------ INFORMATION GIVEN ------
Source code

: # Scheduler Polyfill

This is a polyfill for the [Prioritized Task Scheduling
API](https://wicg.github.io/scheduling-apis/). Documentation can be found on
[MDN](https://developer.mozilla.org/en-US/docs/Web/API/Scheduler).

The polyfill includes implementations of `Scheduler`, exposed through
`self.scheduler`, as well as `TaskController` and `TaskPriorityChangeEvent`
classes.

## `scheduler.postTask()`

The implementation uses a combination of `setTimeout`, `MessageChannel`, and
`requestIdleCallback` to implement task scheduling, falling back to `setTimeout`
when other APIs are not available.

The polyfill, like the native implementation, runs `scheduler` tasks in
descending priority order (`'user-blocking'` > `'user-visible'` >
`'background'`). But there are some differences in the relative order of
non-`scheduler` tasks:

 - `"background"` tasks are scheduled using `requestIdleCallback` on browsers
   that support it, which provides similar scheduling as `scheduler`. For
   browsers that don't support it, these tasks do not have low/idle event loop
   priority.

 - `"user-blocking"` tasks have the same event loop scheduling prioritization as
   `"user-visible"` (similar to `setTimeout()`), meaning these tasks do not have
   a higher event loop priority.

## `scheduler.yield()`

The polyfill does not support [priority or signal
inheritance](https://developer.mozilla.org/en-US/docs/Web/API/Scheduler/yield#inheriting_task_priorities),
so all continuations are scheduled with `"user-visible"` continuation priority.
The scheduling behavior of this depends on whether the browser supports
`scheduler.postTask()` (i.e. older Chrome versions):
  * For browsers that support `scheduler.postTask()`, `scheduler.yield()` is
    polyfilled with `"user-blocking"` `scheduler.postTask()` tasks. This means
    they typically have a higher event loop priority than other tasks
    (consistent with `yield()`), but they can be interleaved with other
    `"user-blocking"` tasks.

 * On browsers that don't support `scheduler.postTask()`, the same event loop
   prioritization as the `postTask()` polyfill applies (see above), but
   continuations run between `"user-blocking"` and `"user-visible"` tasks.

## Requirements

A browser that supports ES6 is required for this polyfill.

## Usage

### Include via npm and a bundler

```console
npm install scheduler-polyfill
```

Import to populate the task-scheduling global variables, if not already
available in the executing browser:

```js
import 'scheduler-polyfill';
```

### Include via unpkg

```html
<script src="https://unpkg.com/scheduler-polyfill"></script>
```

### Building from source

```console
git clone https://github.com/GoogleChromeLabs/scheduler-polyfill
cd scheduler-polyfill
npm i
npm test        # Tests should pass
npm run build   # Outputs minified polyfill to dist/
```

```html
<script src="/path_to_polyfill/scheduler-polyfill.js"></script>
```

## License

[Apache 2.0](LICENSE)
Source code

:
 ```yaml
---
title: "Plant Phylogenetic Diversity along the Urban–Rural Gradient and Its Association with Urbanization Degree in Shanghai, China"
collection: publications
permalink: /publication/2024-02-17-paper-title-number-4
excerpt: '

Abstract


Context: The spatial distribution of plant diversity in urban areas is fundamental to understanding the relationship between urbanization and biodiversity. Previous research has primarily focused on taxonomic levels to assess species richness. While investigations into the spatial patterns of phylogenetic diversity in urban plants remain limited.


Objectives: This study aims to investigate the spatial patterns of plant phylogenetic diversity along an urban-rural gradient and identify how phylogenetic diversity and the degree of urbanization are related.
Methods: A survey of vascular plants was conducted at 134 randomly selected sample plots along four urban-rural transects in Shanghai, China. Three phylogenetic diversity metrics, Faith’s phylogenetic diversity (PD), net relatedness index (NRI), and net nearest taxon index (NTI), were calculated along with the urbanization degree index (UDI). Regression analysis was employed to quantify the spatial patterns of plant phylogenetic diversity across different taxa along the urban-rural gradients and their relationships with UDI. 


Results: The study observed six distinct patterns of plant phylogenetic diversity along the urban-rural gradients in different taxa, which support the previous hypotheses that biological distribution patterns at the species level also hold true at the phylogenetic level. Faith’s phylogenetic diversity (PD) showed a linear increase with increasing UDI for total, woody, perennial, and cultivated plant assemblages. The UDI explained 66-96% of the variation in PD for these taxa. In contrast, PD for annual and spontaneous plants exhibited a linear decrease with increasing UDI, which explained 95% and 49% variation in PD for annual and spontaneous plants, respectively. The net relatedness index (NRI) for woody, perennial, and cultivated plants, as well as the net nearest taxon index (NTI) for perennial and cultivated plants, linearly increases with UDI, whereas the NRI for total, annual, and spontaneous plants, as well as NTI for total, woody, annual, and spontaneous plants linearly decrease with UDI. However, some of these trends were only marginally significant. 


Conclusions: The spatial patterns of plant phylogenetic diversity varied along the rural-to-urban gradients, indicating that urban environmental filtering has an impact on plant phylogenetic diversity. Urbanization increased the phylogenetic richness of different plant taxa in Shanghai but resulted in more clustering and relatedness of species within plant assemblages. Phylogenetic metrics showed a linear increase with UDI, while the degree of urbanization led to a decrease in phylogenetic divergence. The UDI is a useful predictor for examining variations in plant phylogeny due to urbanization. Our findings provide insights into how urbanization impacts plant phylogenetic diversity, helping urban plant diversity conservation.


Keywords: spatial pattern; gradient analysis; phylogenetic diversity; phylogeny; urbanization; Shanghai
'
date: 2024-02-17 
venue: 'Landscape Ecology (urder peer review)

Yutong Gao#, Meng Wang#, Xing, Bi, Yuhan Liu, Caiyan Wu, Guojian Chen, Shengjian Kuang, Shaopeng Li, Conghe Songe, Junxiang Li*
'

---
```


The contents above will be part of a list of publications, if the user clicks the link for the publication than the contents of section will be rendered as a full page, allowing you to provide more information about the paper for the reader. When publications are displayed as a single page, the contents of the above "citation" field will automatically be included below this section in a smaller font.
------
------ INFORMATION GIVEN ------
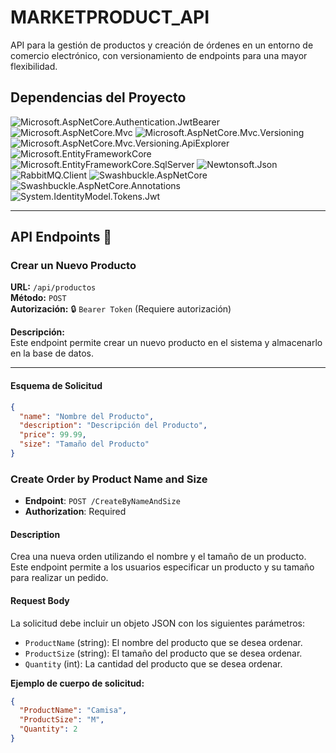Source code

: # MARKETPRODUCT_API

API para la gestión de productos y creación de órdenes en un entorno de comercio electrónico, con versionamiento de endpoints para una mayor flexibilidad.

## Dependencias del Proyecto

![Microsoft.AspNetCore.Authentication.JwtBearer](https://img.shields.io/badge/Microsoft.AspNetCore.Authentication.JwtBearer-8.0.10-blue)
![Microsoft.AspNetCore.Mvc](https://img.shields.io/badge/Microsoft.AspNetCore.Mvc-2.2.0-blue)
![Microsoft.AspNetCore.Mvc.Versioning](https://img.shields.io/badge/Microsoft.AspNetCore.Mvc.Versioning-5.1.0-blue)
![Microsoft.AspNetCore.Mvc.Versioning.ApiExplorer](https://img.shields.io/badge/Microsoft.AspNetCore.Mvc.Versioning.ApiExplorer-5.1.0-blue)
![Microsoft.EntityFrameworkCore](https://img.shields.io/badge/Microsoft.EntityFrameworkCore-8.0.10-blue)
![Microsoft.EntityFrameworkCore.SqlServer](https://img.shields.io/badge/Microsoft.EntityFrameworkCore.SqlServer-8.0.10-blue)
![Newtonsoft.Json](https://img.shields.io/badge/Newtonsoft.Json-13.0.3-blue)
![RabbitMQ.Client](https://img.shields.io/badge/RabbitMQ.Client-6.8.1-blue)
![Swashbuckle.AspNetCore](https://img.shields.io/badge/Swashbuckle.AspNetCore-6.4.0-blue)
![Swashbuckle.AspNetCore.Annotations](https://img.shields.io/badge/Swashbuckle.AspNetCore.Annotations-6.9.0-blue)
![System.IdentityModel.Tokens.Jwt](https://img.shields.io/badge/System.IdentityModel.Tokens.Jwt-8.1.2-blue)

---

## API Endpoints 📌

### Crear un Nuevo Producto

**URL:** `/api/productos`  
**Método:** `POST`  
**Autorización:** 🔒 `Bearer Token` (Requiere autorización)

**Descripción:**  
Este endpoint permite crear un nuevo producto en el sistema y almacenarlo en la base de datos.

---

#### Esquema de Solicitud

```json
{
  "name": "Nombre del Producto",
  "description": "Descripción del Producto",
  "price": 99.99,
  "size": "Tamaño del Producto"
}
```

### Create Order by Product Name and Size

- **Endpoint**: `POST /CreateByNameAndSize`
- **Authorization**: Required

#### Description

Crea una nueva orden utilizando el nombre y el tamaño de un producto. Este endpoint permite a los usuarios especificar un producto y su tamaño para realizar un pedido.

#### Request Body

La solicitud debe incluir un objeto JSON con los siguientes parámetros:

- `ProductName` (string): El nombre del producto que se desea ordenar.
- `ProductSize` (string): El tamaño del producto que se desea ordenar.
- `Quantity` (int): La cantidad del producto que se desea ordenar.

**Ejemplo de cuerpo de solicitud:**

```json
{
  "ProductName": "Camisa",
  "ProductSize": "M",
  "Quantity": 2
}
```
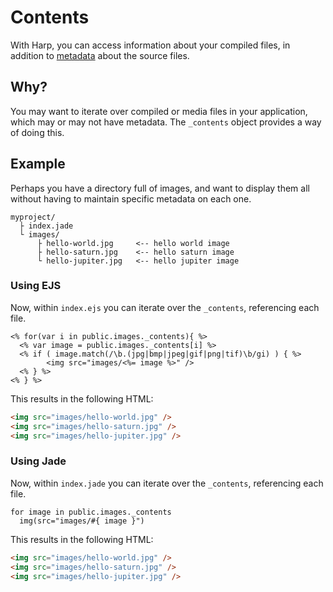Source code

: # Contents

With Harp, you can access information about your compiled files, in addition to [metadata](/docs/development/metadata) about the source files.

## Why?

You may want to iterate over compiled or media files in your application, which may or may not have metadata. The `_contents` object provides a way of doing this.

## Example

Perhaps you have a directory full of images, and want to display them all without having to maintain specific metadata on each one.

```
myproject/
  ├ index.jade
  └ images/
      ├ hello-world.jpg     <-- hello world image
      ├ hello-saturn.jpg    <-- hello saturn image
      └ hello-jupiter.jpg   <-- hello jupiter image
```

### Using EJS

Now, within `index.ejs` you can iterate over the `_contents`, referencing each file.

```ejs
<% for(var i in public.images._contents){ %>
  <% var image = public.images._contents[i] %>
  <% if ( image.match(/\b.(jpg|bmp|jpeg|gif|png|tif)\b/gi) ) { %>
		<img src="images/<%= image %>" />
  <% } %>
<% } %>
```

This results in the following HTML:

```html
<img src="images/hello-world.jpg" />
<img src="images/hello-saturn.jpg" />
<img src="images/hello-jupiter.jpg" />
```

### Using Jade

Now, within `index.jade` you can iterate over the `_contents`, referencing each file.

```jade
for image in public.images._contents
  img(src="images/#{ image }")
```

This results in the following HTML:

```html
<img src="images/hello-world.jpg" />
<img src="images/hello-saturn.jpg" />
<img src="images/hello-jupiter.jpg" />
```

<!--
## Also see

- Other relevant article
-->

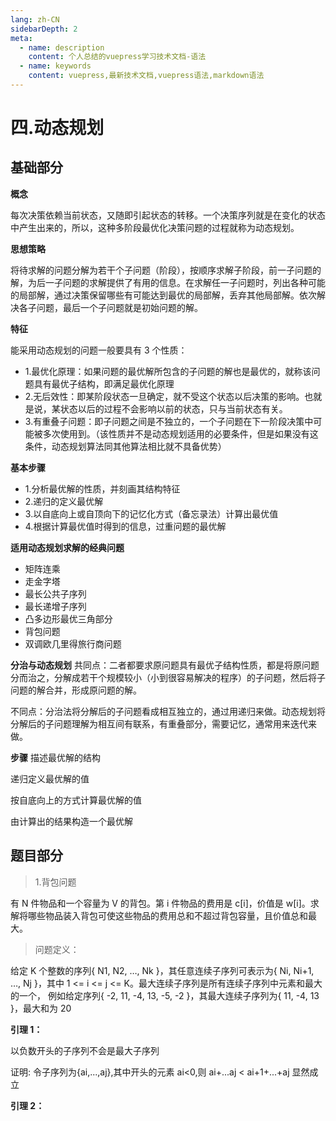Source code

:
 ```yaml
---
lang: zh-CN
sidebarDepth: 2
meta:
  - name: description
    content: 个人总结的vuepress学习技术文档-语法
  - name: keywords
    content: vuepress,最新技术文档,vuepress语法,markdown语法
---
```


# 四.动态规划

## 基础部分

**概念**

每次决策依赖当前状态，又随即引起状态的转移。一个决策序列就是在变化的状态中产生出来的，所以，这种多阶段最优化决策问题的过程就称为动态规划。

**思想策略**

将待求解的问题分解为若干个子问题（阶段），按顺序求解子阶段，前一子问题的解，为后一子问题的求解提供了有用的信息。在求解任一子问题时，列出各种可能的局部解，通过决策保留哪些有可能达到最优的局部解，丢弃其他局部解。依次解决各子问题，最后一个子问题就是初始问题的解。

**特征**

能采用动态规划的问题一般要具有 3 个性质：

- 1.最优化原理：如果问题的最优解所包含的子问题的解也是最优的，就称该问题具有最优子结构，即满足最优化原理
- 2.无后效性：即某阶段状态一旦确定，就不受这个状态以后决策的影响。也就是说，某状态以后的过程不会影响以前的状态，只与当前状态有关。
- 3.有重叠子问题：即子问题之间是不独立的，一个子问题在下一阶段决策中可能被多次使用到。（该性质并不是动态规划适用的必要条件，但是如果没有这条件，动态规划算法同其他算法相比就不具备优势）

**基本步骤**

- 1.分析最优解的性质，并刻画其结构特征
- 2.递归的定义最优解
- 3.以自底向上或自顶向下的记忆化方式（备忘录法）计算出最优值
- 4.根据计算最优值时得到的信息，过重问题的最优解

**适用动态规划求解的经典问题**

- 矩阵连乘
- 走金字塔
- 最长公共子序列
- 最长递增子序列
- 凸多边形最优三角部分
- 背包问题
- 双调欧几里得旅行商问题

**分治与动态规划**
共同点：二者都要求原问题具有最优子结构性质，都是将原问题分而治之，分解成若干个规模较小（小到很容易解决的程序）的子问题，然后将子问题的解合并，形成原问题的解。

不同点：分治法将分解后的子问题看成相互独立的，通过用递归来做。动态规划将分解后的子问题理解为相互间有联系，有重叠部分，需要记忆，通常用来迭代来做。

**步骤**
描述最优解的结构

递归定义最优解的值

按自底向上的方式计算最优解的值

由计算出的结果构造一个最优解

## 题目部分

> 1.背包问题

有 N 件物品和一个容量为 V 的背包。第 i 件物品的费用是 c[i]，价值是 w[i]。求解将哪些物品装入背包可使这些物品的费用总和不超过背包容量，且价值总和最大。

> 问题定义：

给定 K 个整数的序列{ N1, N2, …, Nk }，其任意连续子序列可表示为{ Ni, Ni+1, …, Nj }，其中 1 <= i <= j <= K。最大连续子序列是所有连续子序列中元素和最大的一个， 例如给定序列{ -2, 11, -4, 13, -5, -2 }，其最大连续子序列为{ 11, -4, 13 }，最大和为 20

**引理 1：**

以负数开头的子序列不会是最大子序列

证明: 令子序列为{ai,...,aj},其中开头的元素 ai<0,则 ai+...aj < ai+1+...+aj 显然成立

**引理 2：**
------
------ INFORMATION GIVEN ------
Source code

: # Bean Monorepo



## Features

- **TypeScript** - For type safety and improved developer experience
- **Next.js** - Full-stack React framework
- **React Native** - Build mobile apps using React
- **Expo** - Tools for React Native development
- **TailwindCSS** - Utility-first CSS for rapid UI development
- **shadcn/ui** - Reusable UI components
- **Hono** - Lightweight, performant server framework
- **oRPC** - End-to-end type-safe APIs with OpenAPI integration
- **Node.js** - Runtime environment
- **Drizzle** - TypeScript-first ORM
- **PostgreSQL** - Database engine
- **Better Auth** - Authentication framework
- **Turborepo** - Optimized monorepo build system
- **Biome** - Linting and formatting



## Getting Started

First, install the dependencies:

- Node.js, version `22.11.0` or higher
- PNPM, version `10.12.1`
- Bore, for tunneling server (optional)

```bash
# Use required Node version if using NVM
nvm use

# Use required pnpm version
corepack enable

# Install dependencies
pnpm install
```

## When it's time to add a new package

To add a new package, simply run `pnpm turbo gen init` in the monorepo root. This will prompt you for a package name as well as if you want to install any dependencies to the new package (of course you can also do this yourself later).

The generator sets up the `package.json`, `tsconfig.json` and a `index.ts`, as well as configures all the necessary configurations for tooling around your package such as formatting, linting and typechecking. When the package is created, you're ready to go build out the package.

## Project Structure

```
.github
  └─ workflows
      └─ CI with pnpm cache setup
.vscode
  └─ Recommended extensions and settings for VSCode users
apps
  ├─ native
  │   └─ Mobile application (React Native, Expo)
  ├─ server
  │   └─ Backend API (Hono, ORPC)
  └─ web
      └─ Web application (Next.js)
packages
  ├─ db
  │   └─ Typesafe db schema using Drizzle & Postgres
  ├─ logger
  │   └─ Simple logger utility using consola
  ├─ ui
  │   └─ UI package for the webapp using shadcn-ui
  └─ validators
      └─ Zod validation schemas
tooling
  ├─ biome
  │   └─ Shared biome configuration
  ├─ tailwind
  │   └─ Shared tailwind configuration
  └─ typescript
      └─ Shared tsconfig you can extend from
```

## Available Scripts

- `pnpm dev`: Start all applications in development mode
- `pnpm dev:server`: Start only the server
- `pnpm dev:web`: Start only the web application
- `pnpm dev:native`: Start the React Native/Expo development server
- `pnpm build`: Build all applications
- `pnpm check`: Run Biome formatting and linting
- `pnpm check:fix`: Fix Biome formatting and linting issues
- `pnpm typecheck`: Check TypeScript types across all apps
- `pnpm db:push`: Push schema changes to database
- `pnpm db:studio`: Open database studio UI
------
Wherever the word "metadata" appears in the entries above, copy that line.

With Harp, you can access information about your compiled files, in addition to [metadata](/docs/development/metadata) about the source files.
You may want to iterate over compiled or media files in your application, which may or may not have metadata. The `_contents` object provides a way of doing this.
Perhaps you have a directory full of images, and want to display them all without having to maintain specific metadata on each one.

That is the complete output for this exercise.